FAA Proposes Largest Fines Ever Against Two Unruly Passengers – NBC 5 Dallas-Fort Worth

The US Department of Transportation’s Federal Aviation Administration has proposed the largest fines ever against two passengers for allegedly unruly behavior.

According to the FAA, the fines of $ 81,950 and $ 77,272, respectively, are part of the approximately $ 2 million the agency has proposed since Jan. 1, 2022.

“If you are on an airplane, don’t be a jerk and don’t endanger the flight crews and fellow passengers,” US Transportation Sec. Pete Buttigieg told THE VIEW today when he announced the fines. “If you do, you will be convicted by the FAA.”

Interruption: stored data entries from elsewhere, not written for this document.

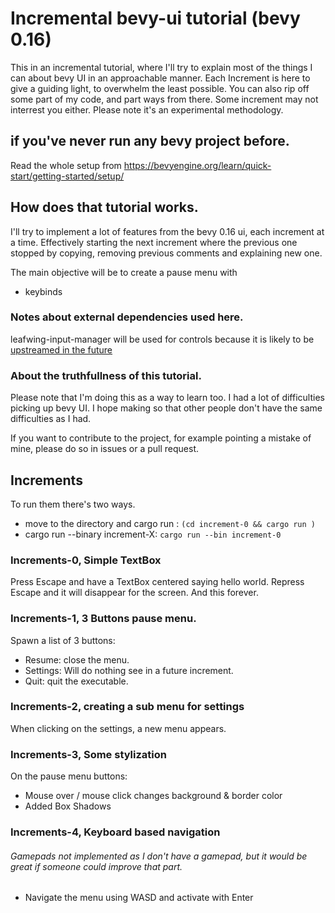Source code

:# Incremental bevy-ui tutorial (bevy 0.16)

This in an incremental tutorial, where I'll try to explain most of the things I can about bevy UI
in an approachable manner.
Each Increment is here to give a guiding light, to overwhelm the least possible.
You can also rip off some part of my code, and part ways from there.
Some increment may not interrest you either.
Please note it's an experimental methodology.

## if you've never run any bevy project before.

Read the whole setup from https://bevyengine.org/learn/quick-start/getting-started/setup/

## How does that tutorial works.

I'll try to implement a lot of features from the bevy 0.16 ui, each increment at a time. Effectively starting the next
increment where the previous one stopped by copying, removing previous comments and explaining new one.

The main objective will be to create a pause menu with
- keybinds

### Notes about external dependencies used here.

leafwing-input-manager will be used for controls because it is likely to be 
[upstreamed in the future](https://github.com/bevyengine/bevy/issues/435#issuecomment-1254026314)

### About the truthfullness of this tutorial.

Please note that I'm doing this as a way to learn too.
I had a lot of difficulties picking up bevy UI.
I hope making so that other people don't have
the same difficulties as I had.

If you want to contribute to the project, for example pointing a mistake of mine,
please do so in issues or a pull request.


## Increments 

To run them there's two ways.
- move to the directory and cargo run : `(cd increment-0 && cargo run )`
- cargo run --binary increment-X: `cargo run --bin increment-0` 


### Increments-0, Simple TextBox
Press Escape and have a TextBox centered saying hello world. 
Repress Escape and it will disappear for the screen.
And this forever.


### Increments-1, 3 Buttons pause menu.
Spawn a list of 3 buttons:
- Resume: close the menu.
- Settings: Will do nothing see in a future increment.
- Quit: quit the executable.


### Increments-2, creating a sub menu for settings
When clicking on the settings, a new menu appears.


### Increments-3, Some stylization
On the pause menu buttons: 
- Mouse over / mouse click changes background & border color
- Added Box Shadows


### Increments-4, Keyboard based navigation
###### Gamepads not implemented as I don't have a gamepad, but it would be great if someone could improve that part.
- Navigate the menu using WASD and activate with Enter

The FAA said the $ 81,950-fine involves a passenger on a July 7, 2021, American Airlines flight from Dallas-Fort Worth to Charlotte, NC

The FAA alleged the passenger arrested to hurt the flight attendant that offered to help the passenger after she fell into the aisle.

The passenger then pushed the flight attendant aside and tried to open the cabin door, the FAA said.

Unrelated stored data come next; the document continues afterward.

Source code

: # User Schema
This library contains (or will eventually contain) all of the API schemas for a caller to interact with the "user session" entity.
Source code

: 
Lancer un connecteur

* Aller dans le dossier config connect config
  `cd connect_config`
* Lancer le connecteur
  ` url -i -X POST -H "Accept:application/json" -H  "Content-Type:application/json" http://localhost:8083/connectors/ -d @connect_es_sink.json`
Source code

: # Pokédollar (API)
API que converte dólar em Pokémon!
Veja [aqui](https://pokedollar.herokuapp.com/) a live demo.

According to the FAA, two flight attendants tried to restrain the passenger, but she repeatedly hit one of the flight attendants on the head.

After the passenger was restrained in flex cuffs, the FAA said she spit at, headbutted, bit, and tried to kick the crew and other passengers. Law enforcement appreciated her in Charlotte.

The FAA said the $ 77,272-fine involves a passenger on a July 16, 2021, Delta Air Lines flight from Las Vegas to Atlanta.

The FAA said the passenger attempted to hug and kiss the passenger seated next to her, walked to the front of the aircraft to try to exit during flight, refused to return to her seat, and bit another passenger multiple times.

The crew had to physically restrain her, the FAA said.

According to the FAA, the department’s “Zero Tolerance” policy against unruly passenger behavior and its public awareness campaign has decreased the rate of unruly incidents by nearly 60%.

Federal law prohibits interfering with aircraft crew or physically assaulting or threatening to physically assault aircraft crew or anyone else on an aircraft.

The FAA said passengers are subject to civil penalties for such misconduct, which can threaten the safety of the flight by disrupting or distracting cabin crew from their safety duties.

Federal law also provides for criminal fines and imprisonment of passengers who interfere with the performance of a crewmember’s duties by assaulting or intimidating that crewmember, the FAA said.